### Work to complete:
Apart from the pictures, every line below needs to be reproduced verbatim.
● ● ● ●
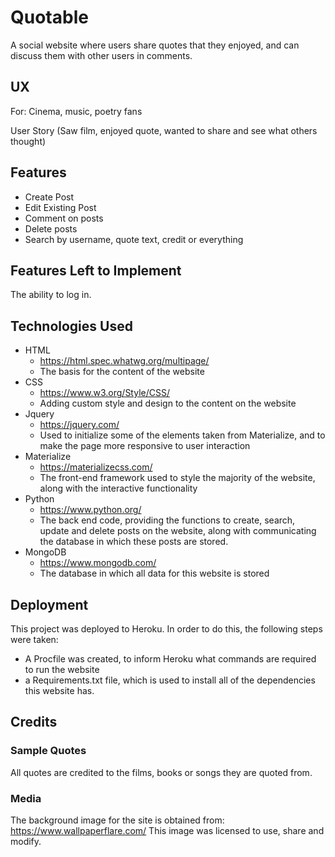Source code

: # Quotable

A social website where users share quotes that they enjoyed, and can discuss them with other users in comments.

## UX
For: Cinema, music, poetry fans

User Story (Saw film, enjoyed quote, wanted to share and see what others thought)

## Features
* Create Post
* Edit Existing Post
* Comment on posts
* Delete posts
* Search by username, quote text, credit or everything

## Features Left to Implement
The ability to log in.

## Technologies Used
* HTML
    * https://html.spec.whatwg.org/multipage/
    * The basis for the content of the website
* CSS
    * https://www.w3.org/Style/CSS/
    * Adding custom style and design to the content on the website
* Jquery
    * https://jquery.com/
    * Used to initialize some of the elements taken from Materialize, and to make the page more responsive to user interaction
* Materialize
    * https://materializecss.com/
    * The front-end framework used to style the majority of the website, along with the interactive functionality
* Python
    * https://www.python.org/
    * The back end code, providing the functions to create, search, update and delete posts on the website, along with communicating the database in which these posts are stored.
* MongoDB
    * https://www.mongodb.com/
    * The database in which all data for this website is stored

## Deployment
This project was deployed to Heroku.
In order to do this, the following steps were taken:
* A Procfile was created, to inform Heroku what commands are required to run the website
* a Requirements.txt file, which is used to install all of the dependencies this website has.

## Credits
### Sample Quotes
All quotes are credited to the films, books or songs they are quoted from.

### Media
The background image for the site is obtained from: https://www.wallpaperflare.com/
This image was licensed to use, share and modify.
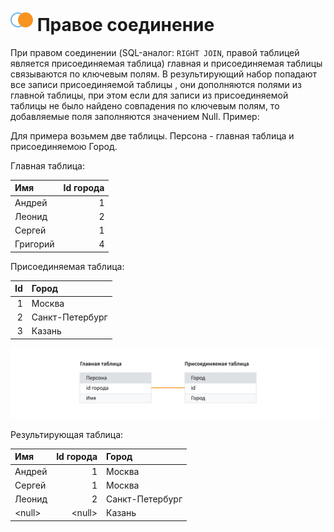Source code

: # ![Правое соединение](../../../images/icons/joindata/join-right_default.svg) Правое соединение

При правом соединении (SQL-аналог: `RIGHT JOIN`, правой таблицей является присоединяемая таблица) главная и присоединяемая таблицы связываются по ключевым полям. В результирующий набор попадают все записи присоединяемой  таблицы , они дополняются полями из главной таблицы, при этом если для записи из присоединяемой  таблицы не было найдено совпадения по ключевым полям, то добавляемые поля заполняются значением Null.
Пример:

Для примера возьмем две таблицы. Персона - главная таблица и присоединяемою Город.

Главная таблица:

|Имя|Id города|
|:-|-:|
|Андрей|1|
|Леонид|2|
|Сергей|1|
|Григорий|4|

Присоединяемая таблица:

|Id|Город|
|-:|:-|
|1|Москва|
|2|Санкт-Петербург|
|3|Казань|

![Связь](./merge.svg)

Результирующая таблица:

|Имя|Id города|Город|
|:-|-:|:-|
|Андрей|1|Москва|
|Сергей|1|Москва|
|Леонид|2|Санкт-Петербург|
|&#60;null>|&#60;null>|Казань|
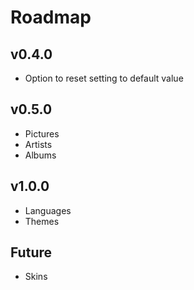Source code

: # Roadmap

## v0.4.0
- Option to reset setting to default value

## v0.5.0
- Pictures
- Artists
- Albums

## v1.0.0
- Languages
- Themes

## Future
- Skins
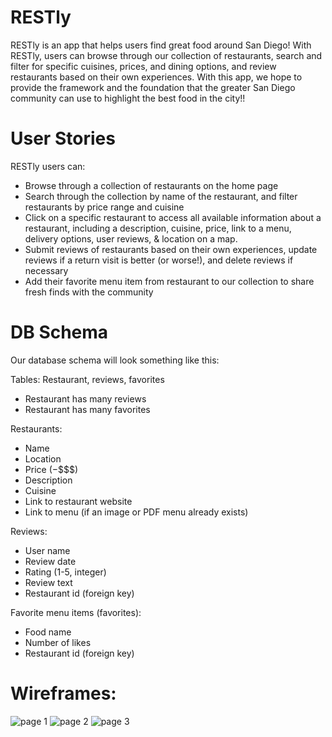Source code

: # RESTly

RESTly is an app that helps users find great food around San Diego! With RESTly, users can browse through our collection of restaurants, search and filter for specific cuisines, prices, and dining options, and review restaurants based on their own experiences. With this app, we hope to provide the framework and the foundation that the greater San Diego community can use to highlight the best food in the city!!

# User Stories

RESTly users can:
- Browse through a collection of restaurants on the home page
- Search through the collection by name of the restaurant, and filter restaurants by price range and cuisine
- Click on a specific restaurant to access all available information about a restaurant, including a description, cuisine, price, link to a menu, delivery options, user reviews, & location on a map.
- Submit reviews of restaurants based on their own experiences, update reviews if a return visit is better (or worse!), and delete reviews if necessary
- Add their favorite menu item from restaurant to our collection to share fresh finds with the community

# DB Schema
 
Our database schema will look something like this:
 
Tables: Restaurant, reviews, favorites
- Restaurant has many reviews
- Restaurant has many favorites

Restaurants:
- Name
- Location
- Price ($-$$$$)
- Description
- Cuisine
- Link to restaurant website
- Link to menu (if an image or PDF menu already exists)
 
Reviews:
- User name
- Review date
- Rating (1-5, integer)
- Review text
- Restaurant id (foreign key)
 
Favorite menu items (favorites):
- Food name
- Number of likes
- Restaurant id (foreign key)

# Wireframes:
![page 1](/wireframes/Page_1.png)
![page 2](/wireframes/Page_2.png)
![page 3](/wireframes/Page_3.png)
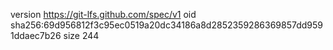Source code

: version https://git-lfs.github.com/spec/v1
oid sha256:69d956812f3c95ec0519a20dc34186a8d2852359286369857dd9591ddaec7b26
size 244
● ● ● ●
### Response to this exercise:
Source code

: # Quotable

A social website where users share quotes that they enjoyed, and can discuss them with other users in comments.

## UX
For: Cinema, music, poetry fans

User Story (Saw film, enjoyed quote, wanted to share and see what others thought)

## Features
* Create Post
* Edit Existing Post
* Comment on posts
* Delete posts
* Search by username, quote text, credit or everything

## Features Left to Implement
The ability to log in.

## Technologies Used
* HTML
    * https://html.spec.whatwg.org/multipage/
    * The basis for the content of the website
* CSS
    * https://www.w3.org/Style/CSS/
    * Adding custom style and design to the content on the website
* Jquery
    * https://jquery.com/
    * Used to initialize some of the elements taken from Materialize, and to make the page more responsive to user interaction
* Materialize
    * https://materializecss.com/
    * The front-end framework used to style the majority of the website, along with the interactive functionality
* Python
    * https://www.python.org/
    * The back end code, providing the functions to create, search, update and delete posts on the website, along with communicating the database in which these posts are stored.
* MongoDB
    * https://www.mongodb.com/
    * The database in which all data for this website is stored

## Deployment
This project was deployed to Heroku.
In order to do this, the following steps were taken:
* A Procfile was created, to inform Heroku what commands are required to run the website
* a Requirements.txt file, which is used to install all of the dependencies this website has.

## Credits
### Sample Quotes
All quotes are credited to the films, books or songs they are quoted from.

### Media
The background image for the site is obtained from: https://www.wallpaperflare.com/
This image was licensed to use, share and modify.
Source code

: # ![Правое соединение](../../../images/icons/joindata/join-right_default.svg) Правое соединение

При правом соединении (SQL-аналог: `RIGHT JOIN`, правой таблицей является присоединяемая таблица) главная и присоединяемая таблицы связываются по ключевым полям. В результирующий набор попадают все записи присоединяемой  таблицы , они дополняются полями из главной таблицы, при этом если для записи из присоединяемой  таблицы не было найдено совпадения по ключевым полям, то добавляемые поля заполняются значением Null.
Пример:

Для примера возьмем две таблицы. Персона - главная таблица и присоединяемою Город.

Главная таблица:

|Имя|Id города|
|:-|-:|
|Андрей|1|
|Леонид|2|
|Сергей|1|
|Григорий|4|

Присоединяемая таблица:

|Id|Город|
|-:|:-|
|1|Москва|
|2|Санкт-Петербург|
|3|Казань|

![Связь](./merge.svg)

Результирующая таблица:

|Имя|Id города|Город|
|:-|-:|:-|
|Андрей|1|Москва|
|Сергей|1|Москва|
|Леонид|2|Санкт-Петербург|
|&#60;null>|&#60;null>|Казань|
Source code

: # Roadmap

## v0.4.0
- Option to reset setting to default value

## v0.5.0
- Pictures
- Artists
- Albums

## v1.0.0
- Languages
- Themes

## Future
- Skins
Source code

: # RESTly

RESTly is an app that helps users find great food around San Diego! With RESTly, users can browse through our collection of restaurants, search and filter for specific cuisines, prices, and dining options, and review restaurants based on their own experiences. With this app, we hope to provide the framework and the foundation that the greater San Diego community can use to highlight the best food in the city!!

# User Stories

RESTly users can:
- Browse through a collection of restaurants on the home page
- Search through the collection by name of the restaurant, and filter restaurants by price range and cuisine
- Click on a specific restaurant to access all available information about a restaurant, including a description, cuisine, price, link to a menu, delivery options, user reviews, & location on a map.
- Submit reviews of restaurants based on their own experiences, update reviews if a return visit is better (or worse!), and delete reviews if necessary
- Add their favorite menu item from restaurant to our collection to share fresh finds with the community

# DB Schema
 
Our database schema will look something like this:
 
Tables: Restaurant, reviews, favorites
- Restaurant has many reviews
- Restaurant has many favorites

Restaurants:
- Name
- Location
- Price ($-$$$$)
- Description
- Cuisine
- Link to restaurant website
- Link to menu (if an image or PDF menu already exists)
 
Reviews:
- User name
- Review date
- Rating (1-5, integer)
- Review text
- Restaurant id (foreign key)
 
Favorite menu items (favorites):
- Food name
- Number of likes
- Restaurant id (foreign key)

# Wireframes:
![page 1](/wireframes/Page_1.png)
![page 2](/wireframes/Page_2.png)
![page 3](/wireframes/Page_3.png)
Source code

: version https://git-lfs.github.com/spec/v1
oid sha256:69d956812f3c95ec0519a20dc34186a8d2852359286369857dd9591ddaec7b26
size 244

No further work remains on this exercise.